Master Data Management in SQL Server 2012: Use case of managing Data warehouse Dimensions with Master Data Services
While raw fact data and dimension business keys are relatively easy to acquire, the real challenge of a Datawarehouse project is to get Master Data or so-called categorical-type dimension attributes correct. This is because in many cases the categorical attributes are not required by the transactional systems to properly book a transaction and several operational systems like ERP, CRM, SCM and HR, might not be in sync on key master data elements like Customer, Product, Employee, Cost center etc.
However those attributes are essential for analytical applications because they are used to group and aggregate data. Incorrect categorical attributes clearly impact to relevance of the resulting Business Intelligence applications.
This insight discusses the problem of dimension and hierarchy management for data warehouses and multidimensional views and describes a solution to the categorical-type dimension attributes problem using Microsoft SQL Server 2012 Master Data Services (MDS).
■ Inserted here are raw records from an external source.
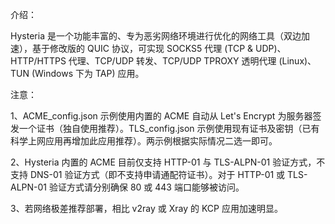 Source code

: 介绍：

Hysteria 是一个功能丰富的、专为恶劣网络环境进行优化的网络工具（双边加速），基于修改版的 QUIC 协议，可实现 SOCKS5 代理 (TCP & UDP)、HTTP/HTTPS 代理、TCP/UDP 转发、TCP/UDP TPROXY 透明代理 (Linux)、TUN (Windows 下为 TAP) 应用。

注意：

1、ACME_config.json 示例使用内置的 ACME 自动从 Let's Encrypt 为服务器签发一个证书（独自使用推荐）。TLS_config.json 示例使用现有证书及密钥（已有科学上网应用再增加此应用推荐）。两示例根据实际情况二选一即可。

2、Hysteria 内置的 ACME 目前仅支持 HTTP-01 与 TLS-ALPN-01 验证方式，不支持 DNS-01 验证方式（即不支持申请通配符证书）。对于 HTTP-01 或 TLS-ALPN-01 验证方式请分别确保 80 或 443 端口能够被访问。

3、若网络极差推荐部署，相比 v2ray 或 Xray 的 KCP 应用加速明显。
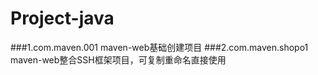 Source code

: # Project-java
###1.com.maven.001
maven-web基础创建项目
###2.com.maven.shopo1
maven-web整合SSH框架项目，可复制重命名直接使用
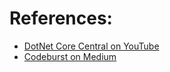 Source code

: # References: 

- [DotNet Core Central on YouTube](https://www.youtube.com/watch?v=w84uFSwulBI&feature=emb_rel_end)
- [Codeburst on Medium](https://codeburst.io/get-started-with-rabbitmq-2-consume-messages-using-hosted-service-e7e6a20b15a6)
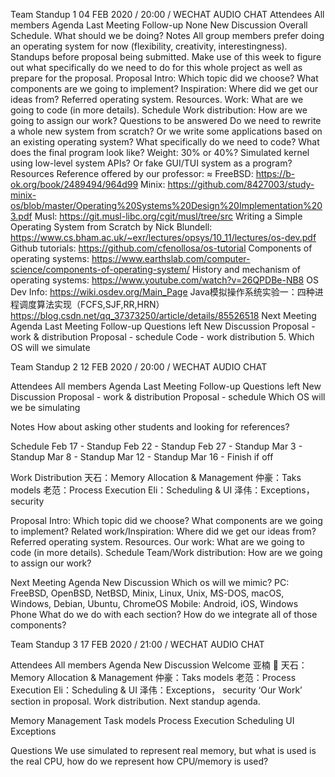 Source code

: Team Standup 1
04 FEB 2020 / 20:00 / WECHAT AUDIO CHAT
Attendees 
All members
Agenda
Last Meeting Follow-up
None
New Discussion
Overall Schedule. 
What should we be doing? 
Notes
All group members prefer doing an operating system for now (flexibility, creativity, interestingness). 
Standups before proposal being submitted. 
Make use of this week to figure out what specifically do we need to do for this whole project as well as prepare for the proposal.
Proposal
Intro: Which topic did we choose? What components are we going to implement?
Inspiration: Where did we get our ideas from? Referred operating system. Resources. 
Work: What are we going to code (in more details).
Schedule
Work distribution: How are we going to assign our work? 
Questions to be answered
Do we need to rewrite a whole new system from scratch? Or we write some applications based on an existing operating system? 
What specifically do we need to code? What does the final program look like?
Weight: 30% or 40%?
Simulated kernel using low-level system APIs? Or fake GUI/TUI system as a program?
Resources
Reference offered by our professor:  ≈
FreeBSD: https://b-ok.org/book/2489494/964d99
Minix: https://github.com/8427003/study-minix-os/blob/master/Operating%20Systems%20Design%20Implementation%203.pdf
Musl: https://git.musl-libc.org/cgit/musl/tree/src
Writing a Simple Operating System from Scratch by Nick Blundell: https://www.cs.bham.ac.uk/~exr/lectures/opsys/10_11/lectures/os-dev.pdf
Github tutorials: https://github.com/cfenollosa/os-tutorial
Components of operating systems: https://www.earthslab.com/computer-science/components-of-operating-system/
History and mechanism of operating systems: https://www.youtube.com/watch?v=26QPDBe-NB8
OS Dev Info: https://wiki.osdev.org/Main_Page
Java模拟操作系统实验一：四种进程调度算法实现（FCFS,SJF,RR,HRN）https://blog.csdn.net/qq_37373250/article/details/85526518
Next Meeting Agenda
Last Meeting Follow-up
Questions left
New Discussion
Proposal - work &  distribution
Proposal - schedule
Code - work distribution
         5.    Which OS will we simulate
     




Team Standup 2
12 FEB 2020 / 20:00 / WECHAT AUDIO CHAT

Attendees 
All members
Agenda
Last Meeting Follow-up
Questions left
New Discussion
Proposal - work &  distribution
Proposal - schedule
Which OS will we be simulating

Notes
How about asking other students and looking for references?

Schedule
Feb 17 - Standup
Feb 22 - Standup
Feb 27 - Standup
Mar 3 - Standup
Mar 8 - Standup
Mar 12 - Standup
Mar 16 - Finish if off

Work Distribution
天石：Memory Allocation & Management
仲豪：Taks models
老范：Process Execution
 Eli：Scheduling & UI
泽伟：Exceptions， security
	
Proposal
Intro: Which topic did we choose? What components are we going to implement?
Related work/Inspiration: Where did we get our ideas from? Referred operating system. Resources. 
Our work: What are we going to code (in more details).
Schedule
Team/Work distribution: How are we going to assign our work? 

Next Meeting Agenda
New Discussion
Which os will we mimic?
PC: FreeBSD, OpenBSD, NetBSD, Minix, Linux, Unix, MS-DOS, macOS, Windows, Debian, Ubuntu, ChromeOS
Mobile: Android, iOS, Windows Phone
What do we do with each section?
How do we integrate all of those components?







Team Standup 3
17 FEB 2020 / 21:00 / WECHAT AUDIO CHAT

Attendees 
All members
Agenda
New Discussion
Welcome 亚楠 🎉
天石：Memory Allocation & Management
仲豪：Taks models
老范：Process Execution
 Eli：Scheduling & UI
泽伟：Exceptions， security
‘Our  Work’ section in proposal. Work distribution.
Next standup agenda. 


Memory Management 
Task models
Process Execution
Scheduling
UI
Exceptions

Questions
We use simulated to represent real memory, but what is used is the real CPU, how do we represent how CPU/memory is used?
Master Data Services is Microsoft’s answer to the Master Data Management challenge. Master Data Management (MDM) is a set of tools and processes that aim to deliver a single clean and consistent view of each master data entity (product, customer, employee, financial accounts, etc.) that exists within the organization.
Master Data Services (MDS) was already present in SQL Server2008 R2 and was the result of the integration of the acquired technology of Stratature into SQL Server. In the SQL Server 2012 "Business Intelligence” edition, Microsoft now delivers a nice, complete and reliable version 2 of this Master Data Management solution.
High Level Process
Before digging into the different steps that need to take place when using Master Data Services to manage a Data warehouse dimension, let’s start with an overview of the fully automated process:
Figure 1: High Level Process using MDS to Manage your Dimension Hierarchy
The main idea is to avoid a direct link from your operational data to your Datawarehouse by positioning Master Data Services between the two. It is within Master Data Services that the categorical-type attributes will be defined to enrich the business keys stored in the operational systems.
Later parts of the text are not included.